Now is the time for relevant departments within PSPs, EMIs and other affected organisations to familiarise themselves with the details of the latest drafts and ensure they have everything they need in place.
Compliance teams should make sure they have mapped their existing fraud monitoring and IBAN-name matching capabilities against the new PSR requirements to identify technical gaps.
They must also review the updated authorisation requirements, including winding-up plans that include the return of safeguarded funds, to ensure they are ready for the re-authorisation window, which should open approximately 21 months after the directive’s entry into force.
In addition, firms should engage with the European Banking Authority (EBA), which is responsible for creating a significant body of secondary legislation. It must develop more than 40 regulatory technical standards (RTS) on topics such as SCA exemptions, data access interface and safeguarding risk management frameworks, and submit them to the European Commission within one year of the package’s entry into force.
Getting close to the EBA during this period will give firms visibility of the technical granular details in these areas, and may even enable them to influence the development of the RTS.
The new framework is designed to transition the payments industry in the EU from a fragmented, directive-based past to a harmonised, regulation-led future.

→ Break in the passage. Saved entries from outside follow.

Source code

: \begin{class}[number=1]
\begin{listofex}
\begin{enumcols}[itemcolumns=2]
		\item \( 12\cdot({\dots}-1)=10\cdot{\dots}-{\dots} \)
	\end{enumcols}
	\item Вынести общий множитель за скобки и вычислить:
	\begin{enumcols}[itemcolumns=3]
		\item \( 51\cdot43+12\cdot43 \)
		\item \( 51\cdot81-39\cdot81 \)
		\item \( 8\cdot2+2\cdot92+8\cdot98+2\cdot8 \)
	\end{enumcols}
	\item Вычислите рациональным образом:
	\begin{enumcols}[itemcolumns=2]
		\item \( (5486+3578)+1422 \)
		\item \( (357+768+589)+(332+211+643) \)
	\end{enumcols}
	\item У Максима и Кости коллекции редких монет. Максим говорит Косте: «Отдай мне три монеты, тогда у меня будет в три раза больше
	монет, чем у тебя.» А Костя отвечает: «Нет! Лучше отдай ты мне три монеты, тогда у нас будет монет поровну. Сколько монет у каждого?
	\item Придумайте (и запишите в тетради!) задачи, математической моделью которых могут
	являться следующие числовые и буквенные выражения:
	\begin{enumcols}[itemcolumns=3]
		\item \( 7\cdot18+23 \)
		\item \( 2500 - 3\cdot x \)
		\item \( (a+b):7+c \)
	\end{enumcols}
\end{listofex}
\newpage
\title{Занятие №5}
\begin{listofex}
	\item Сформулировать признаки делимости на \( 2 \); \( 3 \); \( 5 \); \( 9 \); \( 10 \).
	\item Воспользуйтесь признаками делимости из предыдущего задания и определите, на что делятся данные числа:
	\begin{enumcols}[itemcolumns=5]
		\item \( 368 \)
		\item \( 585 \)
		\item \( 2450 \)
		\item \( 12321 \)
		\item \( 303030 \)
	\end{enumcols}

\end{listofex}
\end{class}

This will be a challenge for payments firms, but by prioritising technical agility and cross-sectoral cooperation, PSPs can place themselves in a strong position to compete as the new regime takes effect over the coming years.
That said, as Paylume’s Franklin notes: “Whether consumers ultimately engage more proactively with open banking solutions, or whether authorised push payment fraud materially declines, will depend on factors that sit beyond the direct control of legislators and regulators.”